##### ENTRIES SHOWN
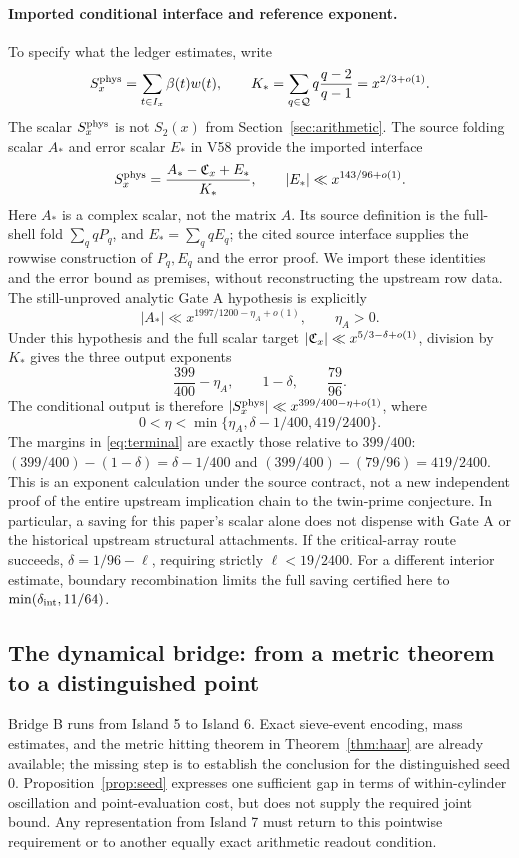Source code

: \paragraph{Imported conditional interface and reference exponent.}
To specify what the ledger estimates, write
\[
S_x^{\rm phys}=\sum_{t\in I_x}\beta(t)w(t),\qquad
K_* =\sum_{q\in\QQ}q\frac{q-2}{q-1}=x^{2/3+o(1)}.
\]
The scalar $S_x^{\rm phys}$ is not $S_2(x)$ from Section~\ref{sec:arithmetic}.
The source folding scalar $A_*$ and error scalar $E_*$ in V58 provide the imported interface\cite{archivev58}
\[
S_x^{\rm phys}=\frac{A_*-\Cx+E_*}{K_*},\qquad
|E_*|\ll x^{143/96+o(1)}.
\]
Here $A_*$ is a complex scalar, not the matrix $A$. Its source definition is the full-shell fold $\sum_q qP_q$, and $E_*=\sum_q qE_q$; the cited source interface supplies the rowwise construction of $P_q,E_q$ and the error proof.
We import these identities and the error bound as premises, without reconstructing the upstream row data.
The still-unproved analytic Gate A hypothesis is explicitly
\[
|A_*|\ll x^{1997/1200-\eta_A+o(1)},\qquad \eta_A>0.
\]
Under this hypothesis and the full scalar target $|\Cx|\ll x^{5/3-\delta+o(1)}$, division by $K_*$ gives the three output exponents
\[
\frac{399}{400}-\eta_A,\qquad 1-\delta,\qquad \frac{79}{96}.
\]
The conditional output is therefore $|S_x^{\rm phys}|\ll x^{399/400-\eta+o(1)}$, where
\begin{equation}
0<\eta<\min\{\eta_A,\delta-1/400,419/2400\}.\label{eq:terminal}
\end{equation}
The margins in \eqref{eq:terminal} are exactly those relative to $399/400$:
$(399/400)-(1-\delta)=\delta-1/400$ and
$(399/400)-(79/96)=419/2400$.
This is an exponent calculation under the source contract\cite{archivev58,archivev59,archivephysical}, not a new independent proof of the entire upstream implication chain to the twin-prime conjecture.
In particular, a saving for this paper's scalar alone does not dispense with Gate A or the historical upstream structural attachments.
If the critical-array route succeeds, $\delta=1/96-\ell$, requiring strictly $\ell<19/2400$.
For a different interior estimate, boundary recombination limits the full saving certified here to $\min(\delta_{\rm int},11/64)$.

\subsection{The dynamical bridge: from a metric theorem to a distinguished point}
Bridge B runs from Island 5 to Island 6. Exact sieve-event encoding, mass estimates, and the metric hitting theorem in Theorem~\ref{thm:haar} are already available; the missing step is to establish the conclusion for the distinguished seed $0$.
Proposition~\ref{prop:seed} expresses one sufficient gap in terms of within-cylinder oscillation and point-evaluation cost, but does not supply the required joint bound.
Any representation from Island 7 must return to this pointwise requirement or to another equally exact arithmetic readout condition.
##########
▶ [ASSIGNMENT]
Copy each line in the entries above where the word "Gate" shows up.

▶ [YOUR RESPONSE]
The still-unproved analytic Gate A hypothesis is explicitly
In particular, a saving for this paper's scalar alone does not dispense with Gate A or the historical upstream structural attachments.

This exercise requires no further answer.